This path was created by Sara Bobok. 

The Imperiia Project: a spatial history of the Russian Empire

Odessa - Image Close Reading

This image reflects the organization and complexity of Odessa as a port city. In the far horizon of the photograph, one can see ships and the sails of ships along the moles. The harbor opened up the Russian empire to other countries with which it could trade across the Black Sea. From the Mediterranean, it imported luxury items, oil, and wine, and exported “honey, wax, amber, furs, skins, slaves, … wheat” from the North (Herlihy 2).

However, Odessa’s potential did not end there. In front of the ships, there are three carts in a shedded area, presumably train cars.

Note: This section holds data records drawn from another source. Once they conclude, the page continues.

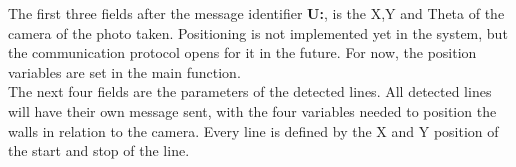 The first three fields after the message identifier \textbf{U:}, is the X,Y and Theta of the camera of the photo taken. Positioning is not implemented yet in the system, but the communication protocol opens for it in the future. For now, the position variables are set in the main function.\\

The next four fields are the parameters of the detected lines. All detected lines will have their own message sent, with the four variables needed to position the walls in relation to the camera. Every line is defined by the X and Y position of the start and stop of the line.

















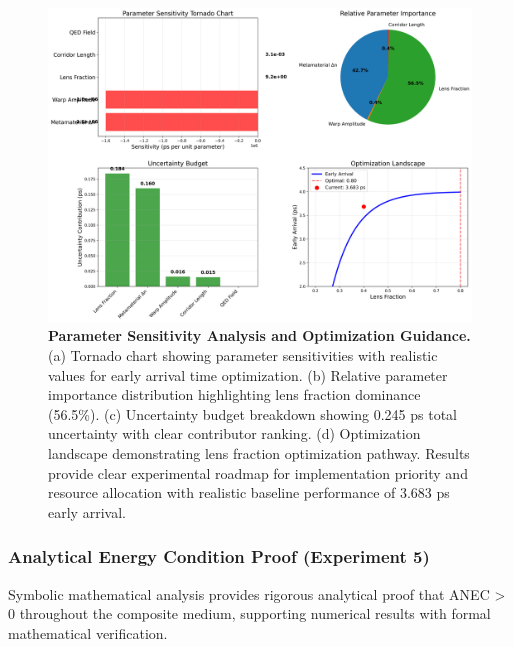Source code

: \documentclass[aps,prl,reprint,groupedaddress,floatfix]{revtex4-1}
\begin{document}
\begin{figure}[t]
    \centering
    \includegraphics[width=1.0\textwidth]{experiment4_parameter_sensitivity.png}
    \caption{\textbf{Parameter Sensitivity Analysis and Optimization Guidance.} (a) Tornado chart showing parameter sensitivities with realistic values for early arrival time optimization. (b) Relative parameter importance distribution highlighting lens fraction dominance (56.5\%). (c) Uncertainty budget breakdown showing 0.245 ps total uncertainty with clear contributor ranking. (d) Optimization landscape demonstrating lens fraction optimization pathway. Results provide clear experimental roadmap for implementation priority and resource allocation with realistic baseline performance of 3.683 ps early arrival.}
    \label{fig:sensitivity_analysis}
\end{figure}

\subsubsection{Analytical Energy Condition Proof (Experiment 5)}

Symbolic mathematical analysis provides rigorous analytical proof that ANEC > 0 throughout the composite medium, supporting numerical results with formal mathematical verification.
\end{document}
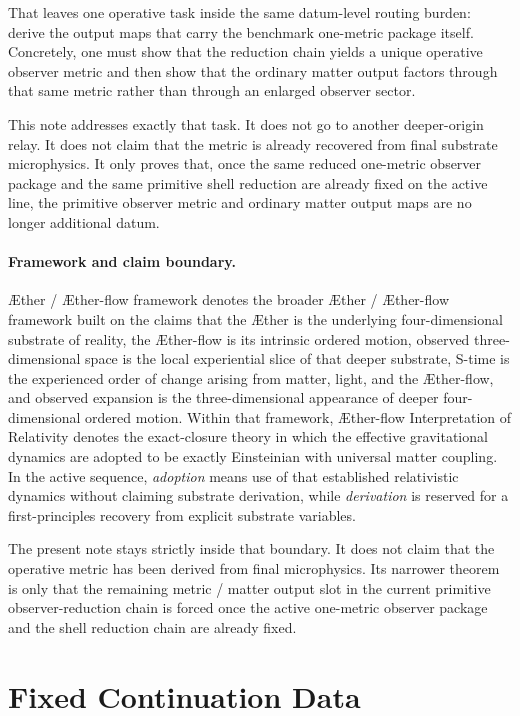 \documentclass[11pt]{article}
\newcommand{\Aether}{\AE{}ther}
\newcommand{\Aflow}{\AE{}ther-flow}
\newcommand{\TheoryName}{\Aflow{} Interpretation of Relativity}
\newcommand{\TheoryProgram}{\Aether{} / \Aflow{} framework}
\begin{document}
That leaves one operative task inside the same datum-level routing burden: derive the output maps that carry the benchmark one-metric package itself. Concretely, one must show that the reduction chain yields a unique operative observer metric and then show that the ordinary matter output factors through that same metric rather than through an enlarged observer sector.

This note addresses exactly that task. It does not go to another deeper-origin relay. It does not claim that the metric is already recovered from final substrate microphysics. It only proves that, once the same reduced one-metric observer package and the same primitive shell reduction are already fixed on the active line, the primitive observer metric and ordinary matter output maps are no longer additional datum.

\paragraph{Framework and claim boundary.}
\TheoryProgram{} denotes the broader \Aether{} / \Aflow{} framework built on the claims that the \Aether{} is the underlying four-dimensional substrate of reality, the \Aflow{} is its intrinsic ordered motion, observed three-dimensional space is the local experiential slice of that deeper substrate, S-time is the experienced order of change arising from matter, light, and the \Aflow{}, and observed expansion is the three-dimensional appearance of deeper four-dimensional ordered motion. Within that framework, \TheoryName{} denotes the exact-closure theory in which the effective gravitational dynamics are adopted to be exactly Einsteinian with universal matter coupling. In the active sequence, \emph{adoption} means use of that established relativistic dynamics without claiming substrate derivation, while \emph{derivation} is reserved for a first-principles recovery from explicit substrate variables.

The present note stays strictly inside that boundary. It does not claim that the operative metric has been derived from final microphysics. Its narrower theorem is only that the remaining metric / matter output slot in the current primitive observer-reduction chain is forced once the active one-metric observer package and the shell reduction chain are already fixed.

\section{Fixed Continuation Data}
\end{document}
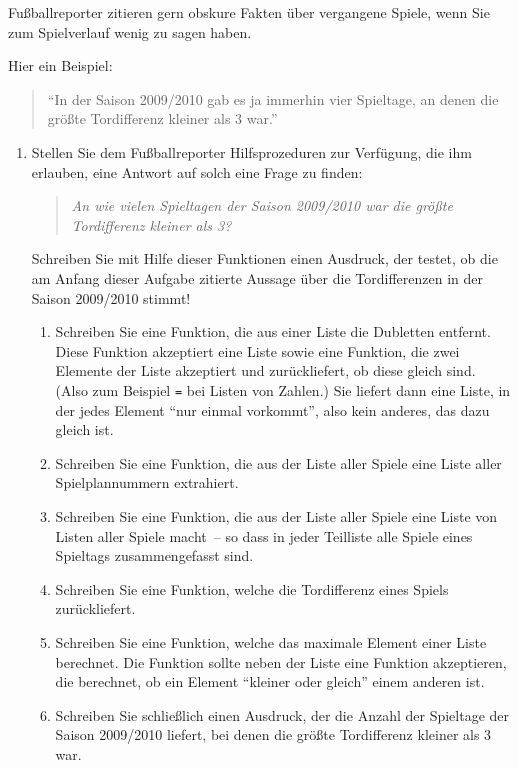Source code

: \begin{aufgabe}
  Fußballreporter zitieren gern obskure Fakten über
  vergangene Spiele, wenn Sie zum Spielverlauf wenig zu sagen haben.

  Hier ein Beispiel:
  \begin{quote}
    "`In der Saison 2009/2010 gab es ja immerhin vier Spieltage, an
    denen die größte Tordifferenz kleiner als 3 war."'
  \end{quote}
\begin{enumerate}
\item Stellen Sie dem Fußballreporter Hilfsprozeduren zur Verfügung,
  die ihm erlauben, eine Antwort auf solch eine Frage zu
  finden:
  \begin{quote}
    \emph{An wie vielen Spieltagen der Saison 2009/2010 war die größte
    Tordifferenz kleiner als 3?}
  \end{quote}
  Schreiben Sie mit Hilfe dieser Funktionen einen Ausdruck, der
  testet, ob die am Anfang dieser Aufgabe zitierte Aussage über die
  Tordifferenzen in der Saison 2009/2010 stimmt!

  \begin{enumerate}
  \item Schreiben Sie eine Funktion, die aus einer Liste die Dubletten
    entfernt.  Diese Funktion akzeptiert eine Liste sowie eine
    Funktion, die zwei Elemente der Liste akzeptiert und
    zurückliefert, ob diese gleich sind.  (Also zum Beispiel
    \texttt{=} bei Listen von Zahlen.)  Sie liefert dann eine Liste,
    in der jedes Element "`nur einmal vorkommt"', also kein anderes,
    das dazu gleich ist.
  \item Schreiben Sie eine Funktion, die aus der Liste aller Spiele
    eine Liste aller Spielplannummern extrahiert.
  \item Schreiben Sie eine Funktion, die aus der Liste aller Spiele
    eine Liste von Listen aller Spiele macht~-- so dass in jeder
    Teilliste alle Spiele eines Spieltags zusammengefasst sind.
  \item Schreiben Sie eine Funktion, welche die Tordifferenz eines
    Spiels zurückliefert.
  \item Schreiben Sie eine Funktion, welche das maximale Element einer
    Liste berechnet.  Die Funktion sollte neben der Liste eine
    Funktion akzeptieren, die berechnet, ob ein Element "`kleiner oder
    gleich"' einem anderen ist.
  \item Schreiben Sie schließlich einen Ausdruck, der die Anzahl der
    Spieltage der Saison 2009/2010 liefert, bei denen die größte
    Tordifferenz kleiner als 3 war.
  \end{enumerate}


\end{enumerate}
\end{aufgabe}
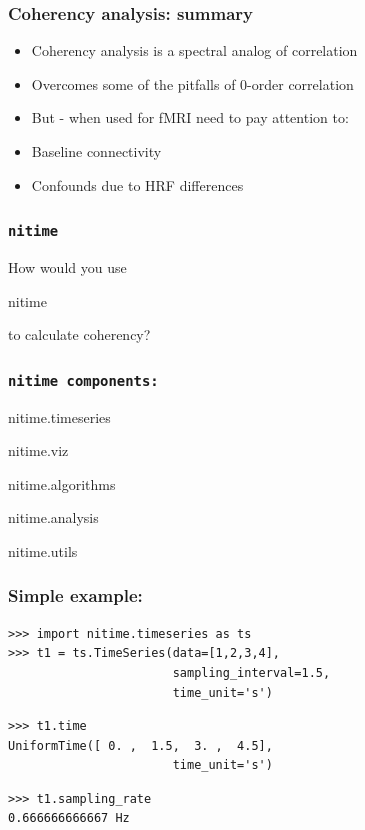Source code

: \documentclass{beamer}
\begin{document}
\begin{frame}
\frametitle{Coherency analysis: summary}
\pause
\begin{itemize}
\item
Coherency analysis is a spectral analog of correlation
\pause
\item 
Overcomes some of the pitfalls of 0-order correlation
\pause
\item
But - when used for fMRI need to pay attention to: 
\pause
\item  
Baseline connectivity
\pause
\item
Confounds due to HRF differences
\end{itemize}
\end{frame}

\begin{frame}
\frametitle{\tt{nitime}}
How would you use \begin{tt}nitime\end{tt}

to calculate coherency?
\end{frame}

\begin{frame}
\frametitle{\tt{nitime} components:}
\begin{itemize}
\begin{tt}
\pause
\item
nitime.timeseries
\pause
\item
nitime.viz
\pause
\item
nitime.algorithms
\pause
\item
nitime.analysis
\pause 
\item
nitime.utils
\end{tt}
\end{itemize}
\end{frame}

\begin{frame}[fragile]
\frametitle{Simple example:}
\pause
\begin{lstlisting}
>>> import nitime.timeseries as ts 
>>> t1 = ts.TimeSeries(data=[1,2,3,4],
                       sampling_interval=1.5,
                       time_unit='s')
\end{lstlisting}
\pause
\begin{lstlisting}
>>> t1.time
UniformTime([ 0. ,  1.5,  3. ,  4.5], 
                       time_unit='s')
\end{lstlisting}

\pause
\begin{lstlisting}
>>> t1.sampling_rate
0.666666666667 Hz
\end{lstlisting}
\end{frame}
\end{document}

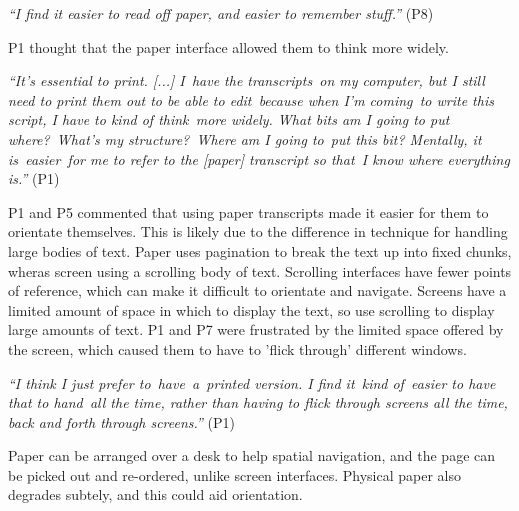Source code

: 


\textit{``I find it easier to read off paper, and easier to remember stuff.''} (P8)

P1 thought that the paper interface allowed them to think more widely.

\textit{``It's essential to print. [...]
I have the transcripts on my computer, but I still need to print them out to be able to edit because when I'm
coming to write this script, I have to kind of think more widely. What bits am I going to put where? What's my
structure? Where am I going to put this bit? Mentally, it is easier for me to refer to the [paper] transcript so
that I know where everything is.''} (P1)


P1 and P5 commented that using paper transcripts made it easier for them to orientate themselves. This is likely due to
the difference in technique for handling large bodies of text. Paper uses pagination to break the text up into fixed
chunks, wheras screen using a scrolling body of text. Scrolling interfaces have fewer points of reference, which can
make it difficult to orientate and navigate.
Screens have a limited amount of space in which to display the text, so use scrolling to display large amounts of text.
P1 and P7 were frustrated by the limited space offered by the screen, which caused them to have to 'flick through'
different windows.

\textit{``I think I just prefer to have a printed version. I find it kind of easier to have that to hand all the time,
rather than having to flick through screens all the time, back and forth through screens.''} (P1)

Paper can be arranged over a desk to help spatial navigation, and the page can be picked out and re-ordered, unlike
screen interfaces.
Physical paper also degrades subtely, and this could aid orientation.

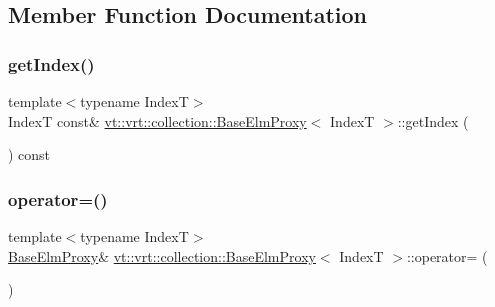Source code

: \subsection{Member Function Documentation}
\mbox{\label{structvt_1_1vrt_1_1collection_1_1_base_elm_proxy_a511db5c925e46aa42c18be66d8388d6f}} 
\subsubsection{\texorpdfstring{get\+Index()}{getIndex()}}
{\footnotesize\ttfamily template$<$typename IndexT$>$ \\
IndexT const\& \hyperlink{structvt_1_1vrt_1_1collection_1_1_base_elm_proxy}{vt\+::vrt\+::collection\+::\+Base\+Elm\+Proxy}$<$ IndexT $>$\+::get\+Index (\begin{DoxyParamCaption}{ }\end{DoxyParamCaption}) const\hspace{0.3cm}{\ttfamily [inline]}}

\mbox{\label{structvt_1_1vrt_1_1collection_1_1_base_elm_proxy_a9e27c5d3fc8f4470bd28dbb4ad9113bb}} 
\subsubsection{\texorpdfstring{operator=()}{operator=()}}
{\footnotesize\ttfamily template$<$typename IndexT$>$ \\
\hyperlink{structvt_1_1vrt_1_1collection_1_1_base_elm_proxy}{Base\+Elm\+Proxy}\& \hyperlink{structvt_1_1vrt_1_1collection_1_1_base_elm_proxy}{vt\+::vrt\+::collection\+::\+Base\+Elm\+Proxy}$<$ IndexT $>$\+::operator= (\begin{DoxyParamCaption}\item[{\hyperlink{structvt_1_1vrt_1_1collection_1_1_base_elm_proxy}{Base\+Elm\+Proxy}$<$ IndexT $>$ const \&}]{ }\end{DoxyParamCaption})\hspace{0.3cm}{\ttfamily [default]}}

Odessa’s railway allowed it to not only connect internationally by sea, but also by land. The railway introduced new migrations of settlers as well as trade from the hinterlands (Sifneos 26).

In the foreground of the image, oxen rest in grass areas off of the main roads, identified by their lighter color. This indicates that the port workers had a system and order for their daily tasks, which included keeping clear pathways of travel to avoid traffic along the harbor.

The resting oxen are surrounded by many sacks of presumably grain, one of Russia’s greatest exports (Herlihy 65). Lastly, one can see the outline of men along the roads. They can be identified by their hats and pants. The absence of women reveals the gender roles in specific occupations during this time period. Trading and management were left primarily to male workers.

Citation for image:
“Oxen and wagons filled with sacks of wheat in the port of Odessa, from a nineteenth-century photograph. Author’s collection.”

King, Charles. Odessa : Genius and Death in a City of Dreams. 1st ed., W.W. Norton &Amp; Co., 2011, pg 110.